Once you enroll, the way you manage your weeks does not have to change. That is the most important point I would like to get across to you. The program continues to operate the same as it did in the past:
- You retain your deed
- You can book at your home property 12/13 months ahead
- You can trade your weeks through Interval International
- You can turn your week into Marriott Rewards points
One new option is added when you enroll. You can elect, on an annual basis, to turn your week into Destinations points and use these points to book into other Marriott properties, cruises or other specialized travel. But you can also decide to NEVER turn into Destinations points and continue to work with Marriott Vacation Club the way you always have in the past. This is why I believe, there is no downside to enrolling.

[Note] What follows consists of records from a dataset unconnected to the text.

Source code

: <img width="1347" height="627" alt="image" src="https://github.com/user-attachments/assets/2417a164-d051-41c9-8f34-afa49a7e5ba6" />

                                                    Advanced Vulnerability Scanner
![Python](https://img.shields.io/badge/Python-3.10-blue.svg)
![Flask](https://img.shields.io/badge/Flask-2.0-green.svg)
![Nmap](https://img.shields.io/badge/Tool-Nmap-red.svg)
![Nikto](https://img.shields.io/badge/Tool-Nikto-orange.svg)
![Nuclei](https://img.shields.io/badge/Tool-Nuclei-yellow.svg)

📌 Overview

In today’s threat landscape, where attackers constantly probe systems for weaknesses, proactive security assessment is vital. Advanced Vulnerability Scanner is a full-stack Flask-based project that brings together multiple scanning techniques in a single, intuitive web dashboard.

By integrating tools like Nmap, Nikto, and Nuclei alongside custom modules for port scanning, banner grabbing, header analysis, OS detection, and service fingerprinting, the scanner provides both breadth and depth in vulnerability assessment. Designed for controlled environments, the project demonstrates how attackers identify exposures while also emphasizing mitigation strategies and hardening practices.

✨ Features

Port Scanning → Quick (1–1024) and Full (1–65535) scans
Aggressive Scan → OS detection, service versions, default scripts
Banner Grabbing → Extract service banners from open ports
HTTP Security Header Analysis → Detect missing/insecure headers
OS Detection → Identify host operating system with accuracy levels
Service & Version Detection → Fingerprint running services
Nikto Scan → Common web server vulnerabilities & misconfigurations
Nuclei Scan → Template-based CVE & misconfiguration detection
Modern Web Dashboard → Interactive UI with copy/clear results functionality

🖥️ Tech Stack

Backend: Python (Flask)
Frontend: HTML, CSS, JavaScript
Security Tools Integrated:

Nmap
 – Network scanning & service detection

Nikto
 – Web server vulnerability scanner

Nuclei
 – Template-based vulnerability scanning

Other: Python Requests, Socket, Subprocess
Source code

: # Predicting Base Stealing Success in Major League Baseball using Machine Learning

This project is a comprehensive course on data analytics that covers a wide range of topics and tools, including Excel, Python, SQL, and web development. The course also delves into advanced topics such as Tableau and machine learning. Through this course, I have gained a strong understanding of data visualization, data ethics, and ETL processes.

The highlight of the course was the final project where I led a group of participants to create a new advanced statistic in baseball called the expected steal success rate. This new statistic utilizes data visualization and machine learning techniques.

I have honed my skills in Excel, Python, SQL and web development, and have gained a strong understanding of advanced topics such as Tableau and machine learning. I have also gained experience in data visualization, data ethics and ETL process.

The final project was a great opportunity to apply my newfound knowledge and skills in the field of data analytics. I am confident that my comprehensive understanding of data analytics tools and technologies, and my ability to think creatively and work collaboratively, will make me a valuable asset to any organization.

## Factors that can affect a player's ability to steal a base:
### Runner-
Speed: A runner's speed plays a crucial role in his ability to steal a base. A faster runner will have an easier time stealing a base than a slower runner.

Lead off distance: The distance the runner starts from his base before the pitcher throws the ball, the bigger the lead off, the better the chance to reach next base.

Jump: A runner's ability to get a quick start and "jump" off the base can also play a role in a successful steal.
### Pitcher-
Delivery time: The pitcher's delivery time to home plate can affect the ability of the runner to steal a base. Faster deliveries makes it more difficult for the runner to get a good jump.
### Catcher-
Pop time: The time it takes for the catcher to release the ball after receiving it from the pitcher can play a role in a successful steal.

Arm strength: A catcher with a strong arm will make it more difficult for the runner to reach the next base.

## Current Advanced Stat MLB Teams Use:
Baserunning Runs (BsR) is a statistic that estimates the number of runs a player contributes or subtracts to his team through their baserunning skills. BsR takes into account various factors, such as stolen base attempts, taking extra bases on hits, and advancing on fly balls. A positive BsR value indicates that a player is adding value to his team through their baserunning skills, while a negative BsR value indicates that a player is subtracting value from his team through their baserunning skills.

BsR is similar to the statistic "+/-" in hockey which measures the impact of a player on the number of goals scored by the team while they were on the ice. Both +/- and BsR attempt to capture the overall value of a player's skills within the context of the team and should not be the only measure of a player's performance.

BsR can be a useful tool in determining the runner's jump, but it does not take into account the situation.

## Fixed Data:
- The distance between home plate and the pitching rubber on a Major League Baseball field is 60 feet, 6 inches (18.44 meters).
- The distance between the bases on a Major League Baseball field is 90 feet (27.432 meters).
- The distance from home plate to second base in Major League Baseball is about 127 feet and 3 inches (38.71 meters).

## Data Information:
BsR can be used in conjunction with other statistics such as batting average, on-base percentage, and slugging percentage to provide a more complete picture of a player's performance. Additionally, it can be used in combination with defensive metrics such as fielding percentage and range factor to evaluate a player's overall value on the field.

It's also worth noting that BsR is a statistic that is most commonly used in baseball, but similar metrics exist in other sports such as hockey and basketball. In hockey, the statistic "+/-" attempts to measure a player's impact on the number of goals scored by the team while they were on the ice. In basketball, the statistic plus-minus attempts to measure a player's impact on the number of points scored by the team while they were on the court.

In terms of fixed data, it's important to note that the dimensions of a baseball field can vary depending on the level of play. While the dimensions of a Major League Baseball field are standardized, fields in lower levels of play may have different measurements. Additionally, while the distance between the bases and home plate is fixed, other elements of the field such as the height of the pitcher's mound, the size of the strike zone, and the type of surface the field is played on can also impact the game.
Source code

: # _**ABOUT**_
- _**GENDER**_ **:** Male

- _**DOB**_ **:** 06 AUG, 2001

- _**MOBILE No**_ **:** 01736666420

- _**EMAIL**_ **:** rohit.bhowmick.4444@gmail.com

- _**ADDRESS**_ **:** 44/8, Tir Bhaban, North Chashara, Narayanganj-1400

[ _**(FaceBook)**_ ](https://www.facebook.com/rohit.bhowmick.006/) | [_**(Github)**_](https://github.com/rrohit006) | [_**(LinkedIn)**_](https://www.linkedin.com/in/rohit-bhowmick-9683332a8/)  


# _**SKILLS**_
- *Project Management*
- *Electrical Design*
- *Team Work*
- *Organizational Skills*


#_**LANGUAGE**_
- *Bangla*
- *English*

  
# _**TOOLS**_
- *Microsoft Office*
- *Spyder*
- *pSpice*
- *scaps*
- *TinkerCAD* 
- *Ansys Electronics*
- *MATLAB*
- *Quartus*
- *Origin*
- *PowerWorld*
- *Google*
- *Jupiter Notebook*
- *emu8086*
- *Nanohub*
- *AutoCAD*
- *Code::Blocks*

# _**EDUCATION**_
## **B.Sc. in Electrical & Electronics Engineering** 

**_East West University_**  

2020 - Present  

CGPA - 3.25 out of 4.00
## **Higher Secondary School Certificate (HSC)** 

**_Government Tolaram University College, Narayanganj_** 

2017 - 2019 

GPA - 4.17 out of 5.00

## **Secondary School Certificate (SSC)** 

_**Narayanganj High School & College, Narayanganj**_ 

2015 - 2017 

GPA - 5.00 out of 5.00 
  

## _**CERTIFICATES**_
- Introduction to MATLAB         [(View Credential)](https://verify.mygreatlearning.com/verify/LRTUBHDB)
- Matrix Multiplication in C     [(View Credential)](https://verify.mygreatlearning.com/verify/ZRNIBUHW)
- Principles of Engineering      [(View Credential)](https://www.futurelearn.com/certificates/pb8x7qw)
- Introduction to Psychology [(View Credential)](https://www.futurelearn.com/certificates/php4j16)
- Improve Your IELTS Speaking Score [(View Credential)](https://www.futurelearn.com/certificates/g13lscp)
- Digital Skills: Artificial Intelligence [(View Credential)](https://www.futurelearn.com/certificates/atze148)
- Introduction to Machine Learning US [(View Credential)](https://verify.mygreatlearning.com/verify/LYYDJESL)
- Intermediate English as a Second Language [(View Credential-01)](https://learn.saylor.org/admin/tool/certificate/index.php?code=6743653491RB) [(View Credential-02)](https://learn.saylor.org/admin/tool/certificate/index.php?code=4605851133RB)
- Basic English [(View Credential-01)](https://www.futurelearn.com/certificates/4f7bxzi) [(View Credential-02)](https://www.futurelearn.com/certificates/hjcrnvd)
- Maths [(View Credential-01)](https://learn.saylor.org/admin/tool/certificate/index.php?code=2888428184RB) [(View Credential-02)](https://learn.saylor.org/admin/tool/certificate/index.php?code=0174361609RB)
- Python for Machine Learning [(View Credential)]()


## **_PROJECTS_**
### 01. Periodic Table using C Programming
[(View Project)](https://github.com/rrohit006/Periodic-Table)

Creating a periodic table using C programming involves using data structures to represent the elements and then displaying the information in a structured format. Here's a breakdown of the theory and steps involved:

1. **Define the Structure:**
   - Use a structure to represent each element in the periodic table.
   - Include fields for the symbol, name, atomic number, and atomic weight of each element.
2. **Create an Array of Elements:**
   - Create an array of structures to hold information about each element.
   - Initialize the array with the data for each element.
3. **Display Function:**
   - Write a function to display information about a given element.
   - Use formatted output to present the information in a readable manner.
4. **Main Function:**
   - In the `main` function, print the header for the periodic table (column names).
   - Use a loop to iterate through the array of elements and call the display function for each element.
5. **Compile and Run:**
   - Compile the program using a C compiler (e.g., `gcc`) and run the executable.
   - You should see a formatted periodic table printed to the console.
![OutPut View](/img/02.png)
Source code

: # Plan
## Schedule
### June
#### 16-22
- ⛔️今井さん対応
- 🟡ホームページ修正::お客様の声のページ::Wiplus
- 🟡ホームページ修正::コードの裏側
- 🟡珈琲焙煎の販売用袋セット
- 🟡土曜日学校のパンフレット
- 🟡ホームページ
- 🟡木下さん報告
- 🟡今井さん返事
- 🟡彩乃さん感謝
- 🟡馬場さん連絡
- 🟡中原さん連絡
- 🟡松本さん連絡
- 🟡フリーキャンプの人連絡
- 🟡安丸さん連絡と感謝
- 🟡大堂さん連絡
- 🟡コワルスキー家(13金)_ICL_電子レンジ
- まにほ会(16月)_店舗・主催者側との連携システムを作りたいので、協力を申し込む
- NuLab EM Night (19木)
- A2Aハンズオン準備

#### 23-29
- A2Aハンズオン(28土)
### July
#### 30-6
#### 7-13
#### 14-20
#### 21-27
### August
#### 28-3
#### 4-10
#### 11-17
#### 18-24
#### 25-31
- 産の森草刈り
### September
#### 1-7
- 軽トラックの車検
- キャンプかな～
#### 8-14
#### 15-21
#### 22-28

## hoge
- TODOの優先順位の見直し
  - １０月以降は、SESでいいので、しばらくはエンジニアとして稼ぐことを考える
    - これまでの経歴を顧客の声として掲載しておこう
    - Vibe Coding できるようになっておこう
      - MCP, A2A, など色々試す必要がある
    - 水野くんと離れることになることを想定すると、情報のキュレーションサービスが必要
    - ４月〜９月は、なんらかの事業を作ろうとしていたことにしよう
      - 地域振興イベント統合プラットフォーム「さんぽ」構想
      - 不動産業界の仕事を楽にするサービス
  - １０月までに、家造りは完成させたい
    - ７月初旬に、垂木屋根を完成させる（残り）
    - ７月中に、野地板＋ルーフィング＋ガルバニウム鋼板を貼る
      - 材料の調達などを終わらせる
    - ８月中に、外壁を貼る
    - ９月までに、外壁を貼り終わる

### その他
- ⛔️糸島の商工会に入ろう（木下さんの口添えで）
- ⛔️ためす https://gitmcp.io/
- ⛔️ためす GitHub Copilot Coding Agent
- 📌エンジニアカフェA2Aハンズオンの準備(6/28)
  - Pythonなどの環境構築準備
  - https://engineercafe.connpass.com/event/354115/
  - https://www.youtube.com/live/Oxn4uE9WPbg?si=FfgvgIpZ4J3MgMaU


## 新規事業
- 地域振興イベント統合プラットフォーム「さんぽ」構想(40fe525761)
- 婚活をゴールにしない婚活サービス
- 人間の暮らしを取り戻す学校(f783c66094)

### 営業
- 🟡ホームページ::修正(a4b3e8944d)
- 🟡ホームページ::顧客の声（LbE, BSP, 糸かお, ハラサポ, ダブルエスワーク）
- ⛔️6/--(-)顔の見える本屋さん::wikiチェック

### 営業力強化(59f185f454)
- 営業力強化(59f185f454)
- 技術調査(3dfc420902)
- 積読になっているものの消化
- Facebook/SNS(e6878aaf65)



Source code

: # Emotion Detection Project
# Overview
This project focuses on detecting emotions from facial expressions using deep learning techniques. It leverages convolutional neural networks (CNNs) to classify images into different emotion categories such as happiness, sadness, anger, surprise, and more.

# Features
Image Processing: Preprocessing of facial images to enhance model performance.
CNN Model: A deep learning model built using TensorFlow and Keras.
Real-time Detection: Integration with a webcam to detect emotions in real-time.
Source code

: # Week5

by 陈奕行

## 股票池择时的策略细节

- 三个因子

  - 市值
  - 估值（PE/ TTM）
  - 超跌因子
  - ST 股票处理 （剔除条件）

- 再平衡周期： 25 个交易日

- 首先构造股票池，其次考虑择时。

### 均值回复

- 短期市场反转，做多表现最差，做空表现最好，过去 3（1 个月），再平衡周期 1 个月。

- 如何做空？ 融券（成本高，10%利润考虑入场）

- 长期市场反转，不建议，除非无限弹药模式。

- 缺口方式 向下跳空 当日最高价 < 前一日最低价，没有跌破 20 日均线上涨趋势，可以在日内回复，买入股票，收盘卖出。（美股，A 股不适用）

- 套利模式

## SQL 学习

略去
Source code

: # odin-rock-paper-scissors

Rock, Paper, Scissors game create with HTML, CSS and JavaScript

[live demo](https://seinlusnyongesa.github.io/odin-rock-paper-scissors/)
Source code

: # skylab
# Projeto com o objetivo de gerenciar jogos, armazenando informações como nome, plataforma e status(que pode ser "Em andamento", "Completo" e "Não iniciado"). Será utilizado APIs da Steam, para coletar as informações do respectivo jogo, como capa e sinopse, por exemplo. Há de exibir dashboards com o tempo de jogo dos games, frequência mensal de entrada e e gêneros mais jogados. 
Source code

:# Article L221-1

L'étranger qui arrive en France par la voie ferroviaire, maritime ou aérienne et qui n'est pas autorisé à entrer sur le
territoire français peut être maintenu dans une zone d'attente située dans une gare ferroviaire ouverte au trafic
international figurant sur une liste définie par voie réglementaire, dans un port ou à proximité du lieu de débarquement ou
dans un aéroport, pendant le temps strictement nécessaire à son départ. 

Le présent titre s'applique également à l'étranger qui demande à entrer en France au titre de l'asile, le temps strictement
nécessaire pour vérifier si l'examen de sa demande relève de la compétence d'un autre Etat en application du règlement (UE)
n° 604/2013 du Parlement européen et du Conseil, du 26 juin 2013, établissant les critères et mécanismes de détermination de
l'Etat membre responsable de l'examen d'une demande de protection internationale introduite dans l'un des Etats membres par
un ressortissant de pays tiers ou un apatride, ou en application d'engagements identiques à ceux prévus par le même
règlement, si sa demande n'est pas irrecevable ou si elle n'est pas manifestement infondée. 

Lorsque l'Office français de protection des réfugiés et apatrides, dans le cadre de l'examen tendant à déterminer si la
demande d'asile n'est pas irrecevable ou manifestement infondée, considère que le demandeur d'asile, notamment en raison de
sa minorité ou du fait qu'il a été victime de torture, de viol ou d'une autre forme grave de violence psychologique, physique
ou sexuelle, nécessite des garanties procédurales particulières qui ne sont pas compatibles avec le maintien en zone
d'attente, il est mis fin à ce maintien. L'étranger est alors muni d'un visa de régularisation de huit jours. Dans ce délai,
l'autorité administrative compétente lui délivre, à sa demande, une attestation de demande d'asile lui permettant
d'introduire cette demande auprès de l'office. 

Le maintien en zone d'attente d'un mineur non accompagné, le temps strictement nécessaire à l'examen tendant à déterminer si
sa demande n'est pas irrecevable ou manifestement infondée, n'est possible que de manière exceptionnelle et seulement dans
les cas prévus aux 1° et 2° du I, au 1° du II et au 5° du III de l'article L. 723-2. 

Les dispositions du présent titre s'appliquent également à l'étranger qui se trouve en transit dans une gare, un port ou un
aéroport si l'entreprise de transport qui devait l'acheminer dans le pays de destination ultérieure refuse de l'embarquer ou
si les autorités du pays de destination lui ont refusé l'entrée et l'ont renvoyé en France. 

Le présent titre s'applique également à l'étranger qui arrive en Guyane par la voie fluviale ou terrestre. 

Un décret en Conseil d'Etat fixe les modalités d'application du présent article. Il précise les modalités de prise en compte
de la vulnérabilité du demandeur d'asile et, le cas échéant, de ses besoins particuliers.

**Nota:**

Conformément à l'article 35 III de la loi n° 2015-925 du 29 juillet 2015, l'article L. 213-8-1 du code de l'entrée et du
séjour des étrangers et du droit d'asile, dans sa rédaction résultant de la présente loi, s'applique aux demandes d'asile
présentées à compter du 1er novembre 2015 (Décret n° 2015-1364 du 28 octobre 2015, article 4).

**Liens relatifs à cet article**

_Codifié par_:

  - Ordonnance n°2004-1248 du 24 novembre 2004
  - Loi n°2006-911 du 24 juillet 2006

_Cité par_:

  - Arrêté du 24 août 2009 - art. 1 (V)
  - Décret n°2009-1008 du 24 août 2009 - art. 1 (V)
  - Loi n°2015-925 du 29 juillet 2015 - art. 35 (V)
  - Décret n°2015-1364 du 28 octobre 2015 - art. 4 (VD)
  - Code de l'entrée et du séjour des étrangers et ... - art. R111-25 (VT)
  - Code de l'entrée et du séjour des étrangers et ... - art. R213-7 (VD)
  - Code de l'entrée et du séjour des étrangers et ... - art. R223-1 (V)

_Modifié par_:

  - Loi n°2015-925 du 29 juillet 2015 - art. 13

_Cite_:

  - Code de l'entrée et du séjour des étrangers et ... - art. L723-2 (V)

So, what is the upside? The #1 upside for most owners is the savings in fees. You continue to pay maintenance fees but you will no longer be nickel and dimed every time you elect for points or to trade. Once you enroll, you pay an Annual Simplified Due. You
pay either $165 or $199 annually (depends on your ownership weeks), for ALL of the weeks that you own. This one fee
covers Interval's membership fee, your Marriott-to-Marriott trade fees, lock-off fees and change fees. Overall, your fees per year
should reduce. Below is an example on what you may pay today:
A 2 week owner may lock-off one week ($75), belong to II ($89), trade both the Master and Studio through II ($109*2), and turn one week to Marriott Rewards points ($109).
Total fees paid in a year = $491.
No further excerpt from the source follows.